OPINION:
During the so-called “Arab Spring,” the Obama administration insisted that the United States risked being on the “wrong side of history” if it remained aligned with secular despots like Egypt’s Hosni Mubarak. Recent events have made it clear there is a wrong side for freedom in the Middle East and, thanks to Team Obama’s embrace of the Muslim Brotherhood, we’re on it.
Take, for example, the cease-fire between Israel and the Muslim Brotherhood’s Palestinian franchise, the designated terrorist organization Hamas. Mohamed Morsi, the man the Muslim Brotherhood selected to replace Mr. Mubarak as president of Egypt, brokered the deal and has been lionized for doing so.
Far from representing a real contribution to peace, this truce is a coup for the Islamists. It blocked Israel from launching ground operations aimed at cleaning out terrorist strongholds, weapons caches and infrastructure in Gaza. Pursuant to the cease-fire’s terms, the Jewish state is even supposed to refrain from continuing to target Hamas leadership figures from the air.
Yet the Morsi-brokered cease-fire imposes no impediment to the jihadists in the Gaza Strip rearming for the next round of attacks on Israel. The deal creates the expectation that the only practical bar to such rearmament — namely, the Israeli blockade of Gaza — will be eased.
The credit given Mr. Morsi by the Obama administration and others for engineering so manifestly one-sided an accord ignores a central reality: The Brotherhood is simply buying time to achieve what the Soviets would call “a more favorable correlation of forces.” Once that is accomplished, the mother ship in Egypt and its affiliates in Gaza and elsewhere will be delighted to abandon the latest truce and renew their decades-long effort to “drive the Jews into the sea.”
The over-the-top endorsements of Mr. Morsi also may have encouraged him to announce immediately thereafter sweeping political changes in Egypt that suggest he is not interested in a functioning liberal democracy in his own country any more than he wants a durable peace with Israel.
Team Obama claims to have been “dismayed” by this second Morsi coup — in this case, effectively a coup d’etat — in Cairo. It should not have been surprised. Mr. Obama, after all, has been engaging and emboldening the Muslim Brotherhood from early in his presidency. This was one purpose of his much ballyhooed June 2009 visit to Egypt, in which he insisted that its representatives be allowed to attend the first Obama “outreach to the Muslim world” speech.

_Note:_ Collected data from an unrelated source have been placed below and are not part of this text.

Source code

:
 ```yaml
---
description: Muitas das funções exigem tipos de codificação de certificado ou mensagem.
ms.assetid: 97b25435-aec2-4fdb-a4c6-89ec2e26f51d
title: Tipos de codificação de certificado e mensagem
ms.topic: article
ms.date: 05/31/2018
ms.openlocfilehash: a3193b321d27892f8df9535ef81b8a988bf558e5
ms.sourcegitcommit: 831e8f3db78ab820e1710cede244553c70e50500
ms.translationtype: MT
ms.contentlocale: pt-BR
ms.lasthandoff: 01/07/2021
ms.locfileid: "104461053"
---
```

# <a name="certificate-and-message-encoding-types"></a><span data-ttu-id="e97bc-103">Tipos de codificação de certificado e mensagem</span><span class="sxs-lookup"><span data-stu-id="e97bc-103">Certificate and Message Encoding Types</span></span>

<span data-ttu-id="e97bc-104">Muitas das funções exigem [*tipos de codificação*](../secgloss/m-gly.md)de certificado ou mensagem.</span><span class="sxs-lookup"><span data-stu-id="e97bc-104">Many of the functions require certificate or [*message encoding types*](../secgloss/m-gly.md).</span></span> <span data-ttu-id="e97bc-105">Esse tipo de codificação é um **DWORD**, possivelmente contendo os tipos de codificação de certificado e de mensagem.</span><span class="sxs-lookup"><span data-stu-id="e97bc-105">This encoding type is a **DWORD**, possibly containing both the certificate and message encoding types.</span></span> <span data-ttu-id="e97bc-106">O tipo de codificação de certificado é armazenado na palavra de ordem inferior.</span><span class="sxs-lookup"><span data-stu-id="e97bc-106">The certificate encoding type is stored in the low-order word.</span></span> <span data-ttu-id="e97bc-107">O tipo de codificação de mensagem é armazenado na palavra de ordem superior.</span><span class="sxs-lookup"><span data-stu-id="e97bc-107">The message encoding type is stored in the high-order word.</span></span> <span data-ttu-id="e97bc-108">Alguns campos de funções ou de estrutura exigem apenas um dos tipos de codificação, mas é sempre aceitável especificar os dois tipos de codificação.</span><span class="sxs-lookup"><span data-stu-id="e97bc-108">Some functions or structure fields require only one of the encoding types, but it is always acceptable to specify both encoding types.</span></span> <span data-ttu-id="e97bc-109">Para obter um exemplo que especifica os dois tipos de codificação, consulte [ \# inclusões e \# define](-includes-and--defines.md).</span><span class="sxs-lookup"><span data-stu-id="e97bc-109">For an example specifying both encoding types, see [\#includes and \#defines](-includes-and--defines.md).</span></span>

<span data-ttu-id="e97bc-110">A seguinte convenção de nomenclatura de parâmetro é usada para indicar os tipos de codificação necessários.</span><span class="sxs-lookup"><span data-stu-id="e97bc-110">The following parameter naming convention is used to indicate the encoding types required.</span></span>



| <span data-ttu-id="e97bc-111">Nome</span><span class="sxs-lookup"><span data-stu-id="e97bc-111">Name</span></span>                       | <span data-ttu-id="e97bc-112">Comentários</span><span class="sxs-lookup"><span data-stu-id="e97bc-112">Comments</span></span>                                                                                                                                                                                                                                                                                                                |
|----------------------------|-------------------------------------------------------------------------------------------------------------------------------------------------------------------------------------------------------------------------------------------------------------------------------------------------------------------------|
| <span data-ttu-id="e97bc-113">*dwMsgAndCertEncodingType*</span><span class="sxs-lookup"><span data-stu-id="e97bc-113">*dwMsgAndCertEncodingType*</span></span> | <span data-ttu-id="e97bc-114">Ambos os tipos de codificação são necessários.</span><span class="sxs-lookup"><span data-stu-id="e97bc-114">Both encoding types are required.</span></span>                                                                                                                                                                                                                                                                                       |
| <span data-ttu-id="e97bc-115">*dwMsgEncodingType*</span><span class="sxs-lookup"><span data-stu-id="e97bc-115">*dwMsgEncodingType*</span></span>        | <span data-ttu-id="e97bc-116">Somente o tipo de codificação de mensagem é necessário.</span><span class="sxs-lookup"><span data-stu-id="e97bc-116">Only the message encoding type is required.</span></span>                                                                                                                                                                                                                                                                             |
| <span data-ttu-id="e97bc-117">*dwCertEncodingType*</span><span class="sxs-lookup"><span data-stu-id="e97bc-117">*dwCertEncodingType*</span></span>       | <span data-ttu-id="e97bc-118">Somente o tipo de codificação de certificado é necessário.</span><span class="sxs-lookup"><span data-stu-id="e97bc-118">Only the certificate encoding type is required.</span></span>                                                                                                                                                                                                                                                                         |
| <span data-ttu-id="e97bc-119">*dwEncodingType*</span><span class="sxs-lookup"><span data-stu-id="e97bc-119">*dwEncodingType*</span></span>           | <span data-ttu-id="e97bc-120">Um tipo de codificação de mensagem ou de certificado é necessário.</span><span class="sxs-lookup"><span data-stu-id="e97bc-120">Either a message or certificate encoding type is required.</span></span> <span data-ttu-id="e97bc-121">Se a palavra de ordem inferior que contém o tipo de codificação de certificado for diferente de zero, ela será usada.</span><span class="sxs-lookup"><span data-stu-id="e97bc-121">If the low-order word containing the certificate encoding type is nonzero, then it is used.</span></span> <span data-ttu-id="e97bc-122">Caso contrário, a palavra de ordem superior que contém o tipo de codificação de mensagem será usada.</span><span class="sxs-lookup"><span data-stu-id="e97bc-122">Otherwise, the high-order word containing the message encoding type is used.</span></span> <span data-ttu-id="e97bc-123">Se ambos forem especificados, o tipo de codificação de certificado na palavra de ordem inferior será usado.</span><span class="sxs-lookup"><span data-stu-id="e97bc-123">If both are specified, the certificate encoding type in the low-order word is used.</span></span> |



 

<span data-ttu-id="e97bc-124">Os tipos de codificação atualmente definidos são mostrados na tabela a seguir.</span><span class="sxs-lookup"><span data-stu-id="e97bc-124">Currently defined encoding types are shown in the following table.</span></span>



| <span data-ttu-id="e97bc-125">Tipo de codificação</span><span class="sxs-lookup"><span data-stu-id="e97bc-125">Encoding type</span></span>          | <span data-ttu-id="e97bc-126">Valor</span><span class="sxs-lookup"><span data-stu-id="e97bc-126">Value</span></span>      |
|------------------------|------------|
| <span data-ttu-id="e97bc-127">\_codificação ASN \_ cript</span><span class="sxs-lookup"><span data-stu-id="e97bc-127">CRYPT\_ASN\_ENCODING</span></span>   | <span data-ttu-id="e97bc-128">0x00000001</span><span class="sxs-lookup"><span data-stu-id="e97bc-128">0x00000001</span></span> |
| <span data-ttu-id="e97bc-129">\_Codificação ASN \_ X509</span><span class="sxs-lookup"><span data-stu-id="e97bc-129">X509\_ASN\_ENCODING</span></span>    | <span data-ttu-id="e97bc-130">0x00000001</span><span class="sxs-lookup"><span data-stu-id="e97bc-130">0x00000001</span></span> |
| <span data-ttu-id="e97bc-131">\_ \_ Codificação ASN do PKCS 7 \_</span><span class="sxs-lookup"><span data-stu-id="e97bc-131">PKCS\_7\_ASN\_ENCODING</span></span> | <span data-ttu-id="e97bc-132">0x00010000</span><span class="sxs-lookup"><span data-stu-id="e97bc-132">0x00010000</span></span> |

Moreover, in the months since, the Muslim Brotherhood has engineered Mr. Mubarak’s overthrow with almost immediate and strong support from the U.S. administration and has worked assiduously to take control of all of the reins of government in Egypt and to make Shariah the law of the land.
The problem for Team Obama is that Egyptians who did not intend to have a secular tyrant replaced by an Islamist one are beginning to find their voice.
It is far too early to say whether the fractious Egyptian opposition that has just begun to coalesce under the banner of the National Salvation Front will be able to pose a real challenge to the Muslim Brotherhood and other Salafists. With luck, they will do so, starting with large public demonstrations this week that could make possible a systematic rollback of the Islamists and their efforts to dictate Egypt’s future.
Unfortunately, if experience in Iran is any guide, the Obama administration will align itself with the jihadist oppressors rather than their anti-Islamist opponents. It will try to thwart any congressional effort to restrict further engagement with the Morsi regime, for example, by cutting off or conditioning foreign aid and military sales. Team Obama probably also will try to protect the Egyptian Muslim Brotherhood’s bids for additional financial assistance through billions of dollars’ worth of international loans and debt relief.
To what extent are individuals with ties to the Muslim Brotherhood who are working in or serving as advisers to the Obama administration contributing to these clearly counterproductive national security policies?
Five Republican members of Congress — Rep. Michele Bachmann, Rep. Louie Gohmert, Rep. Trent Franks, Rep. Lynn A. Westmoreland and Rep. Thomas J. Rooney — presciently raised this concern last June and were roundly criticized for doing so (including by some in their own party). They appear to have been vindicated in their warnings that such influence operations are putting us on the wrong side of history. We cannot afford to remain there, to the benefit of our enemies and their jihadist agenda.
Frank J. Gaffney Jr. is president of the Center for Security Policy (SecureFreedom.org), a columnist for The Washington Times and host of Secure Freedom Radio on WRC-AM (1260).